Les grands absents de cette tragique affaire ont été bien sûr les gardiens, qui ont argué pour se défendre de l’impossibilité qu’il y avait pour eux de surveiller tous les enclos. C’est bien possible, mais on peut se demander la raison pour laquelle, en ces temps de terrorisme, des caméras n’ont pas été déployées par les autorités du parc, qui est un lieu public, pour des raisons de sécurité. Si tel avait été le cas, l’incident n’aurait peut-être pas eu lieu. Encore faut-il que les gardiens eussent eu les moyens matériels d’intervenir pour faire cesser le scandale, ce qui est douteux face à des excités venus en force, et dont quelques uns commettent régulièrement des méfaits à l’encontre des animaux au point qu’ils soient devenus assez habituels.

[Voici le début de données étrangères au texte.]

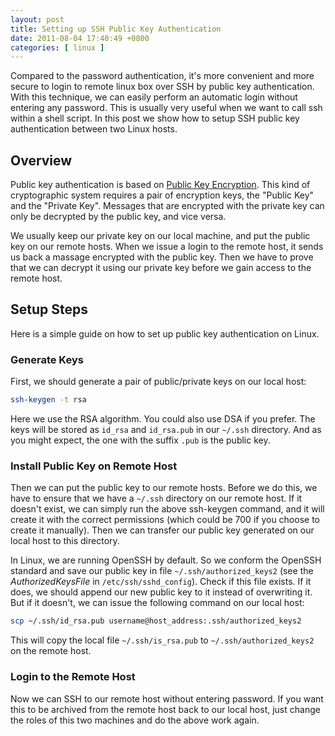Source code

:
 ```yaml
--- 
layout: post
title: Setting up SSH Public Key Authentication
date: 2011-08-04 17:40:49 +0800
categories: [ linux ]
---
```


Compared to the password authentication, it's more convenient and more secure to login to remote linux box over SSH by public key authentication.
With this technique, we can easily perform an automatic login without entering any password. This is usually very useful when we want to call ssh within a shell script.
In this post we show how to setup SSH public key authentication between two Linux hosts.

<!-- more -->

## Overview

Public key authentication is based on [Public Key Encryption][pubkey-crypto]. This kind of cryptographic system requires a pair of encryption keys,
the "Public Key" and the "Private Key". Messages that are encrypted with the private key can only be decrypted by the public key, and vice versa.

We usually keep our private key on our local machine, and put the public key on our remote hosts.
When we issue a login to the remote host, it sends us back a massage encrypted with the public key.
Then we have to prove that we can decrypt it using our private key before we gain access to the remote host.

## Setup Steps

Here is a simple guide on how to set up public key authentication on Linux.

### Generate Keys

First, we should generate a pair of public/private keys on our local host:

``` bash
ssh-keygen -t rsa
```

Here we use the RSA algorithm. You could also use DSA if you prefer. The keys will be stored as `id_rsa` and `id_rsa.pub` in our `~/.ssh` directory.
And as you might expect, the one with the suffix `.pub` is the public key.

### Install Public Key on Remote Host

Then we can put the public key to our remote hosts. Before we do this, we have to ensure that we have a `~/.ssh` directory on our remote host.
If it doesn't exist, we can simply run the above ssh-keygen command, and it will create it with the correct permissions
(which could be 700 if you choose to create it manually). Then we can transfer our public key generated on our local host to this directory.

In Linux, we are running OpenSSH by default. So we conform the OpenSSH standard and save our public key in file `~/.ssh/authorized_keys2` (see the *AuthorizedKeysFile* in `/etc/ssh/sshd_config`). Check if this file exists. If it does, we should append our new public key to it instead of overwriting it.
But if it doesn't, we can issue the following command on our local host:

``` bash
scp ~/.ssh/id_rsa.pub username@host_address:.ssh/authorized_keys2
```

This will copy the local file `~/.ssh/is_rsa.pub` to `~/.ssh/authorized_keys2` on the remote host.

### Login to the Remote Host

Now we can SSH to our remote host without entering password. If you want this to be archived from the remote host back to our local host,
just change the roles of this two machines and do the above work again.

[pubkey-crypto]:        http://en.wikipedia.org/wiki/Public-key_cryptography
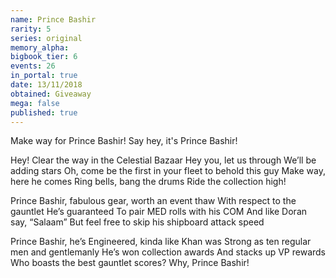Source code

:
 ```yaml
---
name: Prince Bashir
rarity: 5
series: original
memory_alpha:
bigbook_tier: 6
events: 26
in_portal: true
date: 13/11/2018
obtained: Giveaway
mega: false
published: true
---
```


Make way for Prince Bashir!
Say hey, it's Prince Bashir!

Hey! Clear the way in the Celestial Bazaar
Hey you, let us through
We’ll be adding stars
Oh, come be the first in your fleet to behold this guy
Make way, here he comes
Ring bells, bang the drums
Ride the collection high!

Prince Bashir, fabulous gear, worth an event thaw
With respect to the gauntlet
He’s guaranteed
To pair MED rolls with his COM
And like Doran say, “Salaam”
But feel free to skip his shipboard attack speed

Prince Bashir, he’s Engineered, kinda like Khan was
Strong as ten regular men and gentlemanly
He’s won collection awards
And stacks up VP rewards
Who boasts the best gauntlet scores?
Why, Prince Bashir!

Ainsi donc le lynchage du crocodile ne serait que le dernier en date et le plus grave d’une série d’actes contre la répétition desquels les responsables du parc n’avaient pas pris les mesures nécessaires.

Manque d’anticipation face aux actes anormaux

Ceci nous renvoie, toutes proportions gardées, au verdict du procès de Londres ayant trait à l’attentat de l’hôtel de Sousse prononcé il y a deux jours, dont la justice britannique a estimé, après l’attentat du Bardo, que les services de sécurité tunisiens eussent dû être plus prévoyants, sinon plus réactifs.

Il y a donc un drame à l’échelon national, c’est celui du manque d’anticipation face à des actes anormaux dont la répétition soit pourtant annonciatrice de catastrophes.

Pourtant un acte comme celui du parc du belvédère devrait imposer plusieurs mesures fermes, dont la fermeture définitive du zoo, la prise en charge par des éducateurs spécialisés de ces jeunes issus des cités défavorisées et qui ne sont pas encadrés, enfin une vigilance continue face à la délinquance qui ne doit pas être reléguée au second plan sous le prétexte des contraintes imposées par la lutte antiterroriste.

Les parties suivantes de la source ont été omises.